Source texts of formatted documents
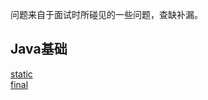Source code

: 问题来自于面试时所碰见的一些问题，查缺补漏。

## Java基础  
[static](https://github.com/Rocky-17/Blog/blob/main/%E9%9D%A2%E8%AF%95%E7%9F%A5%E8%AF%86%E7%82%B9%E8%A7%A3%E6%9E%90/Java%E5%9F%BA%E7%A1%80/static.md#static)  
[final](https://github.com/Rocky-17/Blog/blob/main/%E9%9D%A2%E8%AF%95%E7%9F%A5%E8%AF%86%E7%82%B9%E8%A7%A3%E6%9E%90/Java%E5%9F%BA%E7%A1%80/final.md#final)
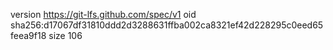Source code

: version https://git-lfs.github.com/spec/v1
oid sha256:d17067df31810ddd2d3288631ffba002ca8321ef42d228295c0eed65feea9f18
size 106
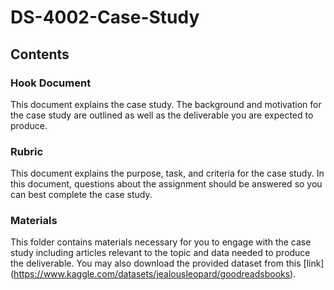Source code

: # DS-4002-Case-Study
## Contents
### Hook Document
This document explains the case study. The background and motivation for the case study are outlined as well as the deliverable you are expected to produce.

### Rubric
This document explains the purpose, task, and criteria for the case study. In this document, questions about the assignment should be answered so you can best complete the case study.

### Materials
This folder contains materials necessary for you to engage with the case study including articles relevant to the topic and data needed to produce the deliverable. You may also download the provided dataset from this [link] (https://www.kaggle.com/datasets/jealousleopard/goodreadsbooks).
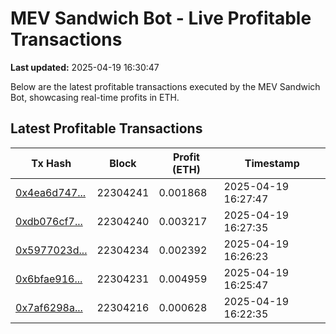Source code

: # MEV Sandwich Bot - Live Profitable Transactions

**Last updated:** 2025-04-19 16:30:47

Below are the latest profitable transactions executed by the MEV Sandwich Bot, showcasing real-time profits in ETH.

## Latest Profitable Transactions

| Tx Hash | Block | Profit (ETH) | Timestamp |
|---------|-------|--------------|-----------|
| [0x4ea6d747...](https://etherscan.io/tx/0x4ea6d7476f8a20609bb34cccafe54b1bf1e874c80c75641a24b09a2f05413c07) | 22304241 | 0.001868 | 2025-04-19 16:27:47 |
| [0xdb076cf7...](https://etherscan.io/tx/0xdb076cf784cea7e8ebf22cf0dc6faba1d5421a1e658fbacca21621634d40f64c) | 22304240 | 0.003217 | 2025-04-19 16:27:35 |
| [0x5977023d...](https://etherscan.io/tx/0x5977023d5ddb436077dcdeb8f09f25cb0050450c991fa4a306626a655055a6e7) | 22304234 | 0.002392 | 2025-04-19 16:26:23 |
| [0x6bfae916...](https://etherscan.io/tx/0x6bfae916d538a9a78f296ab26bf940d3d76e5accb4b488c3a2ffad106aad5a83) | 22304231 | 0.004959 | 2025-04-19 16:25:47 |
| [0x7af6298a...](https://etherscan.io/tx/0x7af6298a267aa6b76b5c6cdac9c14c3afc36085c61dadfd5791c72ebb7dab5e2) | 22304216 | 0.000628 | 2025-04-19 16:22:35 |
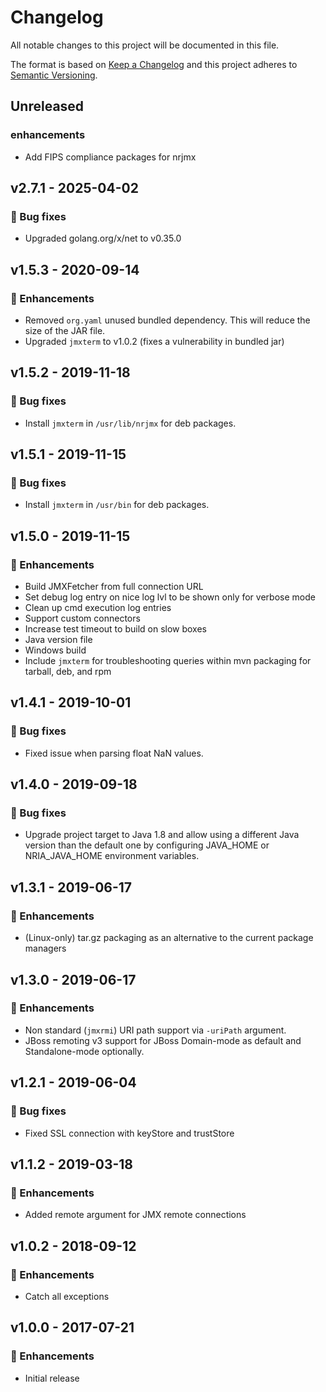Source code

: # Changelog

All notable changes to this project will be documented in this file.

The format is based on [Keep a Changelog](http://keepachangelog.com/)
and this project adheres to [Semantic Versioning](http://semver.org/).

## Unreleased

### enhancements
- Add FIPS compliance packages for nrjmx

## v2.7.1 - 2025-04-02

### 🐞 Bug fixes
- Upgraded golang.org/x/net to v0.35.0

## v1.5.3 - 2020-09-14

### 🚀 Enhancements
- Removed `org.yaml` unused bundled dependency. This will reduce the size of the JAR file.
- Upgraded `jmxterm` to v1.0.2 (fixes a vulnerability in bundled jar)

## v1.5.2 - 2019-11-18

### 🐞 Bug fixes
- Install `jmxterm` in `/usr/lib/nrjmx` for deb packages.

## v1.5.1 - 2019-11-15

### 🐞 Bug fixes
- Install `jmxterm` in `/usr/bin` for deb packages.

## v1.5.0 - 2019-11-15

### 🚀 Enhancements
- Build JMXFetcher from full connection URL
- Set debug log entry on nice log lvl to be shown only for verbose mode
- Clean up cmd execution log entries
- Support custom connectors
- Increase test timeout to build on slow boxes
- Java version file
- Windows build
- Include `jmxterm` for troubleshooting queries within mvn packaging for tarball, deb, and rpm

## v1.4.1 - 2019-10-01

### 🐞 Bug fixes
- Fixed issue when parsing float NaN values.

## v1.4.0 - 2019-09-18

### 🐞 Bug fixes
- Upgrade project target to Java 1.8 and allow using a different Java version than the default one by configuring JAVA_HOME or NRIA_JAVA_HOME environment variables.

## v1.3.1 - 2019-06-17

### 🚀 Enhancements
- (Linux-only) tar.gz packaging as an alternative to the current package managers

## v1.3.0 - 2019-06-17

### 🚀 Enhancements
- Non standard (`jmxrmi`) URI path support via `-uriPath` argument.
- JBoss remoting v3 support for JBoss Domain-mode as default and Standalone-mode optionally.

## v1.2.1 - 2019-06-04

### 🐞 Bug fixes
- Fixed SSL connection with keyStore and trustStore 

## v1.1.2 - 2019-03-18

### 🚀 Enhancements
- Added remote argument for JMX remote connections

## v1.0.2 - 2018-09-12

### 🚀 Enhancements
- Catch all exceptions

## v1.0.0 - 2017-07-21

### 🚀 Enhancements
- Initial release
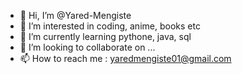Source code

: - 👋 Hi, I’m @Yared-Mengiste
- 👀 I’m interested in coding, anime, books etc
- 🌱 I’m currently learning pythone, java, sql
- 💞️ I’m looking to collaborate on ...
- 📫 How to reach me : yaredmengiste01@gmail.com

<!---
Yared-Mengiste/Yared-Mengiste is a ✨ special ✨ repository because its `README.md` (this file) appears on your GitHub profile.
You can click the Preview link to take a look at your changes.
--->
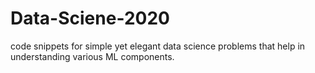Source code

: # Data-Sciene-2020
code snippets for simple yet elegant data science problems that help in understanding various ML components.
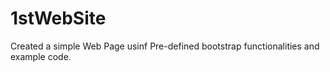 # 1stWebSite
Created a simple Web Page usinf Pre-defined bootstrap functionalities and example code.
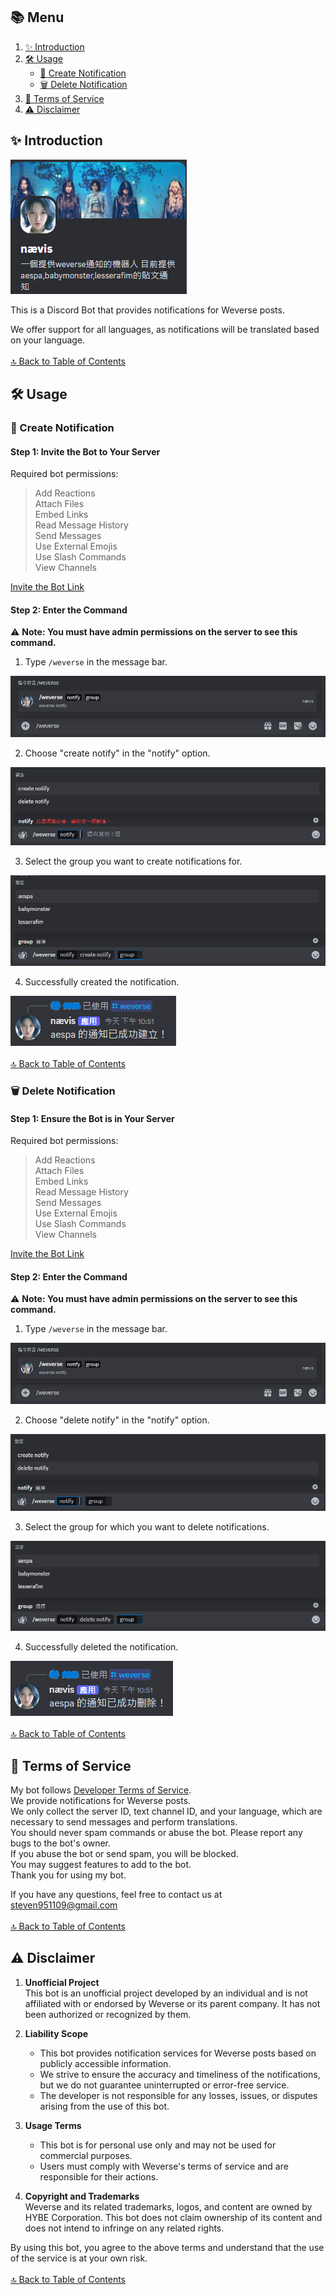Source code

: ## 📚 Menu
1. [✨ Introduction](https://github.com/craz1gre0/weverse-notify-bot/blob/main/README.md#-introduction)  
2. [🛠️ Usage](https://github.com/craz1gre0/weverse-notify-bot/blob/main/README.md#%EF%B8%8F-usage)  
   - [📝 Create Notification](https://github.com/craz1gre0/weverse-notify-bot/blob/main/README.md#-create-notification)  
   - [🗑️ Delete Notification](https://github.com/craz1gre0/weverse-notify-bot/blob/main/README.md#%EF%B8%8F-delete-notification)  
3. [📜 Terms of Service](https://github.com/craz1gre0/weverse-notify-bot/blob/main/README.md#-terms-of-service)  
4. [⚠️ Disclaimer](https://github.com/craz1gre0/weverse-notify-bot/blob/main/README.md#%EF%B8%8F-disclaimer)

## ✨ Introduction

![Example Image](images/bot.PNG)

This is a Discord Bot that provides notifications for Weverse posts.

We offer support for all languages, as notifications will be translated based on your language.
<br><br>[🔝 Back to Table of Contents](https://github.com/craz1gre0/weverse-notify-bot/blob/main/README.md#-%E7%9B%AE%E9%8C%84)

## 🛠️ Usage
### 📝 Create Notification
#### Step 1: Invite the Bot to Your Server

Required bot permissions:<br>
>Add Reactions<br>Attach Files<br>Embed Links<br>Read Message History<br>Send Messages<br>Use External Emojis<br>Use Slash Commands<br>View Channels

[Invite the Bot Link](https://discord.com/oauth2/authorize?client_id=1314971413769359370&permissions=2147863616&integration_type=0&scope=bot)

#### Step 2: Enter the Command

⚠️ **Note: You must have admin permissions on the server to see this command.**

1. Type `/weverse` in the message bar.

![Example Image](images/weverse.png)

2. Choose "create notify" in the "notify" option.

![Example Image](images/create.png)

3. Select the group you want to create notifications for.

![Example Image](images/createGroup.png)

4. Successfully created the notification.

![Example Image](images/createmsg.png)
<br><br>[🔝 Back to Table of Contents](https://github.com/craz1gre0/weverse-notify-bot/blob/main/README.md#-%E7%9B%AE%E9%8C%84)

### 🗑️ Delete Notification
#### Step 1: Ensure the Bot is in Your Server

Required bot permissions:<br>
>Add Reactions<br>Attach Files<br>Embed Links<br>Read Message History<br>Send Messages<br>Use External Emojis<br>Use Slash Commands<br>View Channels

[Invite the Bot Link](https://discord.com/oauth2/authorize?client_id=1314971413769359370&permissions=2147863616&integration_type=0&scope=bot)

#### Step 2: Enter the Command

⚠️ **Note: You must have admin permissions on the server to see this command.**

1. Type `/weverse` in the message bar.

![Example Image](images/weverse.png)

2. Choose "delete notify" in the "notify" option.

![Example Image](images/del.png)

3. Select the group for which you want to delete notifications.

![Example Image](images/delGroup.png)

4. Successfully deleted the notification.

![Example Image](images/delmsg.png)
<br><br>[🔝 Back to Table of Contents](https://github.com/craz1gre0/weverse-notify-bot/blob/main/README.md#-%E7%9B%AE%E9%8C%84)

## 📜 Terms of Service

My bot follows [Developer Terms of Service](https://discord.com/developers/docs/policies-and-agreements/developer-terms-of-service).<br>
We provide notifications for Weverse posts.<br>
We only collect the server ID, text channel ID, and your language, which are necessary to send messages and perform translations.<br>
You should never spam commands or abuse the bot. Please report any bugs to the bot's owner.<br>
If you abuse the bot or send spam, you will be blocked.<br>
You may suggest features to add to the bot.<br>
Thank you for using my bot.<br>

If you have any questions, feel free to contact us at steven951109@gmail.com
<br><br>[🔝 Back to Table of Contents](https://github.com/craz1gre0/weverse-notify-bot/blob/main/README.md#-%E7%9B%AE%E9%8C%84)

## ⚠️ Disclaimer

1. **Unofficial Project**  
   This bot is an unofficial project developed by an individual and is not affiliated with or endorsed by Weverse or its parent company. It has not been authorized or recognized by them.

2. **Liability Scope**  
   - This bot provides notification services for Weverse posts based on publicly accessible information.  
   - We strive to ensure the accuracy and timeliness of the notifications, but we do not guarantee uninterrupted or error-free service.  
   - The developer is not responsible for any losses, issues, or disputes arising from the use of this bot.

3. **Usage Terms**  
   - This bot is for personal use only and may not be used for commercial purposes.  
   - Users must comply with Weverse's terms of service and are responsible for their actions.

4. **Copyright and Trademarks**  
   Weverse and its related trademarks, logos, and content are owned by HYBE Corporation. This bot does not claim ownership of its content and does not intend to infringe on any related rights.

By using this bot, you agree to the above terms and understand that the use of the service is at your own risk.
<br><br>[🔝 Back to Table of Contents](https://github.com/craz1gre0/weverse-notify-bot/blob/main/README.md#-%E7%9B%AE%E9%8C%84)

## Work request
Each line of the entries above that contains "size" is to be copied.

## Finished task
size 106
- Removed `org.yaml` unused bundled dependency. This will reduce the size of the JAR file.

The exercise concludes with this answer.